EXERCISE PROMPT. What is needed is an exact copy of the line that contains "- [MySQL 学习实战笔记（一）]()" and of all later lines to the end of the records below, with no other lines.

Excerpts from a dataset
=-=-=-=-=
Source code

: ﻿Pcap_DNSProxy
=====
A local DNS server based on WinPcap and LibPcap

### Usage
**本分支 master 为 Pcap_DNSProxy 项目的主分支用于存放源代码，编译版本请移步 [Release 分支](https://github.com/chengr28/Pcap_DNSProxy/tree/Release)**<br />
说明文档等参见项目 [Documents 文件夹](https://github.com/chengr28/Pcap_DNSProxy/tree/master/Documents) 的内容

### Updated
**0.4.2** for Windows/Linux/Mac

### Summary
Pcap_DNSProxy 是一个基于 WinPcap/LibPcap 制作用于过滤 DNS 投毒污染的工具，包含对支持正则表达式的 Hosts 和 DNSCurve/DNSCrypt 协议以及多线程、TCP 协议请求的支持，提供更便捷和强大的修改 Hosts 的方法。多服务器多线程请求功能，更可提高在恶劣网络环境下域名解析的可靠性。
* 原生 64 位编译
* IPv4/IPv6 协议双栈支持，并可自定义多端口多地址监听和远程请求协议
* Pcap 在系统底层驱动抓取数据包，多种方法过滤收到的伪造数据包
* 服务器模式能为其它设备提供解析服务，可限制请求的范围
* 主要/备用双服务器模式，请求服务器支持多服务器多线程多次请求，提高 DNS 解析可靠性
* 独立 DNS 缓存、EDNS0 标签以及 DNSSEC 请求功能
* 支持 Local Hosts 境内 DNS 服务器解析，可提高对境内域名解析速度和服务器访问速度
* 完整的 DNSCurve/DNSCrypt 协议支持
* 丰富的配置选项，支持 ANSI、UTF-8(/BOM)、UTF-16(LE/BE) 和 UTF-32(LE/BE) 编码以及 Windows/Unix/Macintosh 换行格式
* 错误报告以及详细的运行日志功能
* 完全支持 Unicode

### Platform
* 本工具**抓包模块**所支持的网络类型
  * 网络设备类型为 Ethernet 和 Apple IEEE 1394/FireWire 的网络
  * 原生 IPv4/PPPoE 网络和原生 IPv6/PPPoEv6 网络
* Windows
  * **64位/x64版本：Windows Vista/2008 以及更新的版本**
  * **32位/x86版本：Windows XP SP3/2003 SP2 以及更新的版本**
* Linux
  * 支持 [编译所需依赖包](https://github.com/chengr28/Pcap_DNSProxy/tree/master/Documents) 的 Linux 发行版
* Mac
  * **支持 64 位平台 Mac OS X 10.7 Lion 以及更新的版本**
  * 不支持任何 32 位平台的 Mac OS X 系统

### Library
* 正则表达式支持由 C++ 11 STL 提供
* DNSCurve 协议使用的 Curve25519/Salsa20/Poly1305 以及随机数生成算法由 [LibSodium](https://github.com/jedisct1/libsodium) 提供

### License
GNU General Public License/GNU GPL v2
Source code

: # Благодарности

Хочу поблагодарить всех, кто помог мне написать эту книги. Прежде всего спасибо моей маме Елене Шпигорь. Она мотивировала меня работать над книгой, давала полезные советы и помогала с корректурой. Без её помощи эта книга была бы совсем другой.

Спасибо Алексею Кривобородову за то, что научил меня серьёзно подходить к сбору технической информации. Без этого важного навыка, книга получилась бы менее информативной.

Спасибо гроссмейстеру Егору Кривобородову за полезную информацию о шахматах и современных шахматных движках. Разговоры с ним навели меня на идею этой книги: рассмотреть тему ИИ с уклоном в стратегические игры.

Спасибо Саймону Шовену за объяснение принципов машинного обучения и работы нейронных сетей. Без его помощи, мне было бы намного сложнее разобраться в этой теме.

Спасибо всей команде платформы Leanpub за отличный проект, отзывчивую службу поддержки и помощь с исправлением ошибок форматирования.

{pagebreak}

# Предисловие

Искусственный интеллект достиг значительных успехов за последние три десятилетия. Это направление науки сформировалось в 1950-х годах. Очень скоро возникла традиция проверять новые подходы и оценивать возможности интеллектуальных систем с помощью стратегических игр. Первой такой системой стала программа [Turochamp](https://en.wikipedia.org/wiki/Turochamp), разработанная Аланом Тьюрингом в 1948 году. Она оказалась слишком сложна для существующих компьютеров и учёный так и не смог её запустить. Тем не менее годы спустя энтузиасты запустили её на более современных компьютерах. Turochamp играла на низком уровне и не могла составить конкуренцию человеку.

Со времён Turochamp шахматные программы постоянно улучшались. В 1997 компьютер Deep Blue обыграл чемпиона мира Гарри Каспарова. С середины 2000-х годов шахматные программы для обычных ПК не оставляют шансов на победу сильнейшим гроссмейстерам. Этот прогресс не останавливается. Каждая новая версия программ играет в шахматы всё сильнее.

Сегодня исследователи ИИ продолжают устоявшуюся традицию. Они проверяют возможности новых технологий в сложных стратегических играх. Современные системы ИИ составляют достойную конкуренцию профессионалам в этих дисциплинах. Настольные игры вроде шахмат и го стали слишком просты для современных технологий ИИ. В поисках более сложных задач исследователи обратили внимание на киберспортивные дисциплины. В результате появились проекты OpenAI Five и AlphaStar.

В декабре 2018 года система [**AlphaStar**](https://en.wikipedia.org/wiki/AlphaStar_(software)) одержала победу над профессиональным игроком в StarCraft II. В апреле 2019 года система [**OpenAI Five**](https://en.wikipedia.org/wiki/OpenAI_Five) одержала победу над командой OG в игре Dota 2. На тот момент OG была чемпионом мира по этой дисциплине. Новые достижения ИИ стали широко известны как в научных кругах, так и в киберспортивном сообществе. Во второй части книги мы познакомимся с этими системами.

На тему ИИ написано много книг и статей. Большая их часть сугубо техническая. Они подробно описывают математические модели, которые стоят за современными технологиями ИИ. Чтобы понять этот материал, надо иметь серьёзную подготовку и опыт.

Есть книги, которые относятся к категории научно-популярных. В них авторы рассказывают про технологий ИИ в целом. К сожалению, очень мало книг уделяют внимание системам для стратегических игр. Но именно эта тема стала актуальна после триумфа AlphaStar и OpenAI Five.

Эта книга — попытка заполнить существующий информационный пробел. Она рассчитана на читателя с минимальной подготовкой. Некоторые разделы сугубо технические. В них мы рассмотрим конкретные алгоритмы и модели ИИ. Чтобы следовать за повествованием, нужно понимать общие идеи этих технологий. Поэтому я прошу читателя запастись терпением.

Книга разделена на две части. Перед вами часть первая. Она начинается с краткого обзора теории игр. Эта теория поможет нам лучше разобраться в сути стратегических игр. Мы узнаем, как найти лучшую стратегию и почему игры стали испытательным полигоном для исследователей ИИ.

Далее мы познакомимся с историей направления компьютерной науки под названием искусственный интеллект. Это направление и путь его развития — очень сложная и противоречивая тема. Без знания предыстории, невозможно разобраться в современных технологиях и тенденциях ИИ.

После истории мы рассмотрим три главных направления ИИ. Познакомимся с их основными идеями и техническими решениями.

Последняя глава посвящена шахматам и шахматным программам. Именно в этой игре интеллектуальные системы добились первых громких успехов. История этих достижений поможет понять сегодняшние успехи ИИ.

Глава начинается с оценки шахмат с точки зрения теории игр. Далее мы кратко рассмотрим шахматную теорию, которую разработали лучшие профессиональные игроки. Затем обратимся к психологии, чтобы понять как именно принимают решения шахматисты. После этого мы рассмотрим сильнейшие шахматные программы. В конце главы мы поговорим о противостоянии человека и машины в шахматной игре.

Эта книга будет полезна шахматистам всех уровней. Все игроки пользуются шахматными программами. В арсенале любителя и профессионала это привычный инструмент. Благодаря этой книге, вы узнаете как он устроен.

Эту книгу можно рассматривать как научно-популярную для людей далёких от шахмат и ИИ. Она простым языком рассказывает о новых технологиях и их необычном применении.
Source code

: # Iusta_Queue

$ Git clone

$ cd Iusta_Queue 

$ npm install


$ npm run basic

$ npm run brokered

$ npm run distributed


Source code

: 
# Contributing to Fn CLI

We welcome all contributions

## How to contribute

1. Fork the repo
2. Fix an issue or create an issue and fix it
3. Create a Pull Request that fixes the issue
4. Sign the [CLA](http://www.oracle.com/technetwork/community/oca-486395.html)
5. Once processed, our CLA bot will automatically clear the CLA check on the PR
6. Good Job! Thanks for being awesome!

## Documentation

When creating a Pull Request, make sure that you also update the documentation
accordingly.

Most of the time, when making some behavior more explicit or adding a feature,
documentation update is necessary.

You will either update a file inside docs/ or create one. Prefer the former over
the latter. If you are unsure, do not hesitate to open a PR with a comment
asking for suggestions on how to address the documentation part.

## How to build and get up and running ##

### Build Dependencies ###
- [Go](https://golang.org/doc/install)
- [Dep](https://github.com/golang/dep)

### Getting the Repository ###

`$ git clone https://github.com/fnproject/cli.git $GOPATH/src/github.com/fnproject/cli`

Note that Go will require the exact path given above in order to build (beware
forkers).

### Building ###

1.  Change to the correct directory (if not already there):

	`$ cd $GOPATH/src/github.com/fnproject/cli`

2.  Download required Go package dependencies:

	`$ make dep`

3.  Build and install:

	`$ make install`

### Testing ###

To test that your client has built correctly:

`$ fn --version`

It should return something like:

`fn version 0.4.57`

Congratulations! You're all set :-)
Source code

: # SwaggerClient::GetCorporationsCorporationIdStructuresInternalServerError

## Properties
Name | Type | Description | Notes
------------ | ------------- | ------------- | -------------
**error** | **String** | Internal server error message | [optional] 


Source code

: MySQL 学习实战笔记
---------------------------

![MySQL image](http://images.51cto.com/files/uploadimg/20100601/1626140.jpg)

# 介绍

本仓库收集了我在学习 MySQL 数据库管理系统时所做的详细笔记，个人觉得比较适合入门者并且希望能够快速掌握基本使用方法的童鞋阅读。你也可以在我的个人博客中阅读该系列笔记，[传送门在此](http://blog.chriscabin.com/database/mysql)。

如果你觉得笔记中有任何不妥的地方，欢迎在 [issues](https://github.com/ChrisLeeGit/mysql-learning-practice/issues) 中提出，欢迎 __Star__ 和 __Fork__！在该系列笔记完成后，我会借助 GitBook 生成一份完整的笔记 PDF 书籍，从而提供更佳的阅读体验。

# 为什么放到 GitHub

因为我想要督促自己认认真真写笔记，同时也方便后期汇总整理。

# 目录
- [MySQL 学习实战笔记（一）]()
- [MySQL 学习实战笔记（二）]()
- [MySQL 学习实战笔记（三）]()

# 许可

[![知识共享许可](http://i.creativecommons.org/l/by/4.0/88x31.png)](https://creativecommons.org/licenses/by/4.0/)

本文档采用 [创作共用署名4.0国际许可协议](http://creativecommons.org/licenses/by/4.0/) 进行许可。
=-=-=-=-=
SOLUTION FOR THIS TASK.
- [MySQL 学习实战笔记（一）]()
- [MySQL 学习实战笔记（二）]()
- [MySQL 学习实战笔记（三）]()

# 许可

[![知识共享许可](http://i.creativecommons.org/l/by/4.0/88x31.png)](https://creativecommons.org/licenses/by/4.0/)

本文档采用 [创作共用署名4.0国际许可协议](http://creativecommons.org/licenses/by/4.0/) 进行许可。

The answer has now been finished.